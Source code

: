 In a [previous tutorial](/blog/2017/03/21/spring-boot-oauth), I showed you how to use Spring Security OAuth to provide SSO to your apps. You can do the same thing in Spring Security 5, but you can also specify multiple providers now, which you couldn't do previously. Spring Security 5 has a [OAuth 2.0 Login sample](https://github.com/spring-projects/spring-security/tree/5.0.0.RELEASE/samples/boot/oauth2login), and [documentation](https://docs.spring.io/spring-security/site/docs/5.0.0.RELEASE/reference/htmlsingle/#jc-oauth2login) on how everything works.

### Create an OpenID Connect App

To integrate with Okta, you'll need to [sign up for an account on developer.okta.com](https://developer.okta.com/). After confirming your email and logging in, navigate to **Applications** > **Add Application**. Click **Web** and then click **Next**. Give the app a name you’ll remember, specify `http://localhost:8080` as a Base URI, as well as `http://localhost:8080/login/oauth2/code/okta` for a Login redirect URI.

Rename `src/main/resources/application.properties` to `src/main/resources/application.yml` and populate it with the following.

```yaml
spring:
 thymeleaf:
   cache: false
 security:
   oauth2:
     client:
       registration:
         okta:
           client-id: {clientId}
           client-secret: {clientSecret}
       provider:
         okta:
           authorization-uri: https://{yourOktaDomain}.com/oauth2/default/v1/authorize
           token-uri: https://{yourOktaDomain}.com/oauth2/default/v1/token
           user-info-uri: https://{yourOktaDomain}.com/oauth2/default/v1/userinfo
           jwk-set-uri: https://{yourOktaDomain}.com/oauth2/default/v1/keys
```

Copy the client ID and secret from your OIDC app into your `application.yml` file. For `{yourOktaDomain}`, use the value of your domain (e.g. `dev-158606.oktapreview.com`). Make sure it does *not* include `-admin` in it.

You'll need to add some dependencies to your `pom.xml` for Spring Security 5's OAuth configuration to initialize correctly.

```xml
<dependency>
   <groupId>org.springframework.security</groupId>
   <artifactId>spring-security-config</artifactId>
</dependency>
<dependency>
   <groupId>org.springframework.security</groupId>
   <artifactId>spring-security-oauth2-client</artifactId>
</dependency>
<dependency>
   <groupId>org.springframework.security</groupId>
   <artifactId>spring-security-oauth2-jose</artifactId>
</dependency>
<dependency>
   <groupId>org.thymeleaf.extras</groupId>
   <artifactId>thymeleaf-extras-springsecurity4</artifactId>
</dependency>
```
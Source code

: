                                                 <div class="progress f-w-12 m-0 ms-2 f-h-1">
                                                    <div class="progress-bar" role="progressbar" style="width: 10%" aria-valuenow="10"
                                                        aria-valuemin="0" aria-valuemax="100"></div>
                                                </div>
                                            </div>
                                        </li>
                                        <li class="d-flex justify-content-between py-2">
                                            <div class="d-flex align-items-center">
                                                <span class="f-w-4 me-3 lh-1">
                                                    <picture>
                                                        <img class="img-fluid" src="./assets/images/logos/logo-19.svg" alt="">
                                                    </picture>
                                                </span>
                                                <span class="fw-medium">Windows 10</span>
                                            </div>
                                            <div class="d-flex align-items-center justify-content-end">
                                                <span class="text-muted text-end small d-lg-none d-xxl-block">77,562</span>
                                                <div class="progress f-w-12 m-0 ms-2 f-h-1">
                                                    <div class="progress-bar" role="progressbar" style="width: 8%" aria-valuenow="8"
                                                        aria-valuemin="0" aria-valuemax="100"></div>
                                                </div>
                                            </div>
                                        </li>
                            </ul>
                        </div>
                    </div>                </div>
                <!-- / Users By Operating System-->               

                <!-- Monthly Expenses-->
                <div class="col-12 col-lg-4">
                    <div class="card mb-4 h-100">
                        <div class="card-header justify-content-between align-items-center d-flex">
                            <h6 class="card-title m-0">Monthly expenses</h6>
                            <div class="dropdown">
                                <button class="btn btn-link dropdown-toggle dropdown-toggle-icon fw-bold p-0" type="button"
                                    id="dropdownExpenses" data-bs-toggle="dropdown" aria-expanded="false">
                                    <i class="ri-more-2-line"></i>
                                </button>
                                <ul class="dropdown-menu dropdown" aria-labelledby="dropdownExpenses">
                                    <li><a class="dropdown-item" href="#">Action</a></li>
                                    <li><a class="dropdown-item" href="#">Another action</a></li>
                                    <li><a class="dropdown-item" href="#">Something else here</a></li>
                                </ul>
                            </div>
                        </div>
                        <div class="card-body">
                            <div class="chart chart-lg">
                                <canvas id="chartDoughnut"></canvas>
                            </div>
════════════════
(YOUR GOAL): Your task is to count the lines of the records that contain "center". Answer with only that number.

(ANSWER SPACE): 3